In [None]:
import sklearn
from sklearn.tree import DecisionTreeClassifier
from sklearn.model_selection import train_test_split
from sklearn.preprocessing import MinMaxScaler, LabelEncoder
from sklearn.metrics import accuracy_score, f1_score, precision_score, recall_score

import pandas as pd
import numpy as np
import pickle
import math

In [None]:
seed = 99

# Build/Load Model

In [None]:
batch1 = pd.read_csv("/home/admin2/ML_NIC/datasets/gas+sensor+array+drift+dataset/batch1.dat", 
                    header=None, sep=' \d+:')

batch2 = pd.read_csv("/home/admin2/ML_NIC/datasets/gas+sensor+array+drift+dataset/batch2.dat", 
                    header=None, sep=' \d+:')

batch3 = pd.read_csv("/home/admin2/ML_NIC/datasets/gas+sensor+array+drift+dataset/batch3.dat", 
                    header=None, sep=' \d+:')

batch4 = pd.read_csv("/home/admin2/ML_NIC/datasets/gas+sensor+array+drift+dataset/batch4.dat", 
                    header=None, sep=' \d+:')

batch5 = pd.read_csv("/home/admin2/ML_NIC/datasets/gas+sensor+array+drift+dataset/batch5.dat", 
                    header=None, sep=' \d+:')

batch6 = pd.read_csv("/home/admin2/ML_NIC/datasets/gas+sensor+array+drift+dataset/batch6.dat", 
                    header=None, sep=' \d+:')

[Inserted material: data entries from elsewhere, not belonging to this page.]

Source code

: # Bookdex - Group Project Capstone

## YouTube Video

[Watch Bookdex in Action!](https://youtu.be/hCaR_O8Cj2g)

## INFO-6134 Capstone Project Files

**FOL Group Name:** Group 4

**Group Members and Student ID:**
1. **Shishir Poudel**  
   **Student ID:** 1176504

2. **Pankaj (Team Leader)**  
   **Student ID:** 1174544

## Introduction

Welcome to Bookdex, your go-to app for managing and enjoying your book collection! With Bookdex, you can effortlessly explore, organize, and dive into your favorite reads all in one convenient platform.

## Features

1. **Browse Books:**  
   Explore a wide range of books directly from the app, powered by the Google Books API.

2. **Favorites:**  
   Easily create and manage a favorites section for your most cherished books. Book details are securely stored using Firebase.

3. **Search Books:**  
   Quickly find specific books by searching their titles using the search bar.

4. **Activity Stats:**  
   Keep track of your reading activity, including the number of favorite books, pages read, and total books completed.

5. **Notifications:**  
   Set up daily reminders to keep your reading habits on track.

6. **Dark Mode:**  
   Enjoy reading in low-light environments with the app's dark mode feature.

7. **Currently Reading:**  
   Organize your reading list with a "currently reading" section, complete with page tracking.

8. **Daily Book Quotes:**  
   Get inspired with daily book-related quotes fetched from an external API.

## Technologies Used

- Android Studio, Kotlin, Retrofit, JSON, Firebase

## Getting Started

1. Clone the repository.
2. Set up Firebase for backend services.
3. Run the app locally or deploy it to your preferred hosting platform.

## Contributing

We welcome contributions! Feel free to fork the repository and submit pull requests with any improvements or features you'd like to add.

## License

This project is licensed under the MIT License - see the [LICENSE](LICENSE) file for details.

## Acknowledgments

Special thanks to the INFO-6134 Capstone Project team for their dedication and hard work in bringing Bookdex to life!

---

batch7 = pd.read_csv("/home/admin2/ML_NIC/datasets/gas+sensor+array+drift+dataset/batch7.dat", 
                    header=None, sep=' \d+:')

batch8 = pd.read_csv("/home/admin2/ML_NIC/datasets/gas+sensor+array+drift+dataset/batch8.dat", 
                    header=None, sep=' \d+:')

batch9 = pd.read_csv("/home/admin2/ML_NIC/datasets/gas+sensor+array+drift+dataset/batch9.dat", 
                    header=None, sep=' \d+:')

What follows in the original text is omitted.